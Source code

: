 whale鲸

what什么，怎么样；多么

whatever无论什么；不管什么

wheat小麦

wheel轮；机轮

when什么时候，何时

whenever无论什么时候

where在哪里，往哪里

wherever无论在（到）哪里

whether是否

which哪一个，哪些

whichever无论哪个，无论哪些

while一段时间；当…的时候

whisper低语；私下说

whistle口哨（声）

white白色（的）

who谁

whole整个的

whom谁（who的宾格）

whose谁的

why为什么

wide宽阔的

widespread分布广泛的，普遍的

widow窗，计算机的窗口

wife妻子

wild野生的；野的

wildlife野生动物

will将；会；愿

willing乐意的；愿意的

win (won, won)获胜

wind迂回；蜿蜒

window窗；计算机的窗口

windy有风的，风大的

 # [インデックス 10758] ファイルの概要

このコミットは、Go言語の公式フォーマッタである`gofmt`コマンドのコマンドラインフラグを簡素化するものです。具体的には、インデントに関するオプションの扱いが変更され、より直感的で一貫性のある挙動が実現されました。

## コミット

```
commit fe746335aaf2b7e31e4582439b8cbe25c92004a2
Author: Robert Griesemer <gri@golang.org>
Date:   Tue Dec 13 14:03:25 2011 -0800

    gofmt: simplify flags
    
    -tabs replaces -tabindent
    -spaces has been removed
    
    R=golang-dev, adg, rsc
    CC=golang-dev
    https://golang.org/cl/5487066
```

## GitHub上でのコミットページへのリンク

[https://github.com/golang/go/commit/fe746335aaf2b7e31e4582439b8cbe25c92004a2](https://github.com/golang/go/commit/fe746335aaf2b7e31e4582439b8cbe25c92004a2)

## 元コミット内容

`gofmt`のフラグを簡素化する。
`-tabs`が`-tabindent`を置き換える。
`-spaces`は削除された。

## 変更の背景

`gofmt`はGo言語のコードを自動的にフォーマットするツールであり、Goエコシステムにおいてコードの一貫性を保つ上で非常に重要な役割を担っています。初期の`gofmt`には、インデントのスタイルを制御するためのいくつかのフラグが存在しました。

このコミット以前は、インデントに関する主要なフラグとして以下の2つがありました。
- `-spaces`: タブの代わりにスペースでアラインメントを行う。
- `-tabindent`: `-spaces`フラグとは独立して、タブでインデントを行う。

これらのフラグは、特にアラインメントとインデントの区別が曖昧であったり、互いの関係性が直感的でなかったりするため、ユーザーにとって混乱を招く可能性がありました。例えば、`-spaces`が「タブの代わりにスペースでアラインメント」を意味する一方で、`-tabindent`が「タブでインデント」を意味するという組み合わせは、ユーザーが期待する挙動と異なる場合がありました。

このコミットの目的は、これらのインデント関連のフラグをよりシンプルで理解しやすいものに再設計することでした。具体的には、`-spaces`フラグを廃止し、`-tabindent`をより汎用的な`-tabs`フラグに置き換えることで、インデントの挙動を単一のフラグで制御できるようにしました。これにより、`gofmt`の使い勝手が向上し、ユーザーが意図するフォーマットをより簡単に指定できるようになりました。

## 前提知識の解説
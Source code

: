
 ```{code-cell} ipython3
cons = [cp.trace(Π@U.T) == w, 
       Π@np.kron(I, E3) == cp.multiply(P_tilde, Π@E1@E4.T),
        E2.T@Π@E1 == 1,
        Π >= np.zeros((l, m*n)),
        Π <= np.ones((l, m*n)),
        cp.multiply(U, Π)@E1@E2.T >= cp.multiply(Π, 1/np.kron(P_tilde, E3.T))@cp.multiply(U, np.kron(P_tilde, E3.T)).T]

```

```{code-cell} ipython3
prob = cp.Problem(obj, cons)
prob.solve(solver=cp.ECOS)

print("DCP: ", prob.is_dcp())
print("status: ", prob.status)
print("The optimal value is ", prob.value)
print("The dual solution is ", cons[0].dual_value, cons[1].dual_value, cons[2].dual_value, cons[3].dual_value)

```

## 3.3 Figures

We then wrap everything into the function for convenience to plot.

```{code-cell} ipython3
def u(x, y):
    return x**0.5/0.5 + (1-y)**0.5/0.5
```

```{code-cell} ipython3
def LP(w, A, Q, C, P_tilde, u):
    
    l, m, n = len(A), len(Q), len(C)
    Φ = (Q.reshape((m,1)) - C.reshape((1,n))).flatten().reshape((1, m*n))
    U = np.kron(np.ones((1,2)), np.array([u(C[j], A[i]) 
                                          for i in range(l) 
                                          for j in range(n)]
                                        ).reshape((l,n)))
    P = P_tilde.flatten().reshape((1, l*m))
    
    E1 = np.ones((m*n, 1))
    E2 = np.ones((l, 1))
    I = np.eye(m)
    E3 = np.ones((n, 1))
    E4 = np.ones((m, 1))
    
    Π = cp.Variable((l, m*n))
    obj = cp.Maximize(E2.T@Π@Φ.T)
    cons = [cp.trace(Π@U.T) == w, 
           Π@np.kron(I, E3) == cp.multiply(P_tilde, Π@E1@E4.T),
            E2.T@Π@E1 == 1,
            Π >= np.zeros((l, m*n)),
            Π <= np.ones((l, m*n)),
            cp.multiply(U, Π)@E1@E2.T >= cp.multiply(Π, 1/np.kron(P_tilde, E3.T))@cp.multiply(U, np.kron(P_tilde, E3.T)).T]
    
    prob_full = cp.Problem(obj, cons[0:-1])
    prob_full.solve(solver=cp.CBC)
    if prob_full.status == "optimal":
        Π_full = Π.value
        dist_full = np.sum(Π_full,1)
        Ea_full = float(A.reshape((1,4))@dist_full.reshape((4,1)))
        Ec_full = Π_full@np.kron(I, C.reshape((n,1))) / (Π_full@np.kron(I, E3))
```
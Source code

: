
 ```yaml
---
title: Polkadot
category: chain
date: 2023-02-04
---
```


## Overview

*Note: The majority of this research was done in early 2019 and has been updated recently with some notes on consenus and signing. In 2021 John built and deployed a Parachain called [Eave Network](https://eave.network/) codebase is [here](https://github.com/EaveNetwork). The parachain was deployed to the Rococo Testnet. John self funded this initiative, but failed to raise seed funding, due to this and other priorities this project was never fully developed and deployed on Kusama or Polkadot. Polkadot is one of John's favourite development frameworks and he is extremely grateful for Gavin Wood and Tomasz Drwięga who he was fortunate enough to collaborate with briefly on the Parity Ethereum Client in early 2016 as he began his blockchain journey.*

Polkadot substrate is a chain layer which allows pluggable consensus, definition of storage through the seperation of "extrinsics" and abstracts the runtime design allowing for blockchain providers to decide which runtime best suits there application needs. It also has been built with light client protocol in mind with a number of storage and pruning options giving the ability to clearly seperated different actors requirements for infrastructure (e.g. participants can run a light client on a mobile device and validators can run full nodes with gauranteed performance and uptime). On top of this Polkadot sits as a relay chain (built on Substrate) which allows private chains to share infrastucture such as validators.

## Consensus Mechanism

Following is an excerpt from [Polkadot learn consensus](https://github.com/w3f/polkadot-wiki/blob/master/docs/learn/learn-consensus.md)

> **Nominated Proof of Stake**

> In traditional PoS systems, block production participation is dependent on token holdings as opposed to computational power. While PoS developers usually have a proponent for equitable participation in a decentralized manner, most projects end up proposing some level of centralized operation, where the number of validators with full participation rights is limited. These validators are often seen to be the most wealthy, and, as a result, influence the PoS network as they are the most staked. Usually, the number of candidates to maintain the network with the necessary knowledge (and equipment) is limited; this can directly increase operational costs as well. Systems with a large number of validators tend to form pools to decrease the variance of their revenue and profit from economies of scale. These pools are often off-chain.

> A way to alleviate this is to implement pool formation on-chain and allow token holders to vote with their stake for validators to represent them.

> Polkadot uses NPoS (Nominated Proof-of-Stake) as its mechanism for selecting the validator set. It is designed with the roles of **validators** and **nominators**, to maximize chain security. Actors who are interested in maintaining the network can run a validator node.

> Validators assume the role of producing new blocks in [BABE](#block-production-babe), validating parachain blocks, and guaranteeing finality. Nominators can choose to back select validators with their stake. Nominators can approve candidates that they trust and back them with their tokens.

-.-.-

WHAT THE TASK REQUIRES: Lines with "status": copy every one of them from the listing above.

REPLY:
print("status: ", prob.status)
    if prob_full.status == "optimal":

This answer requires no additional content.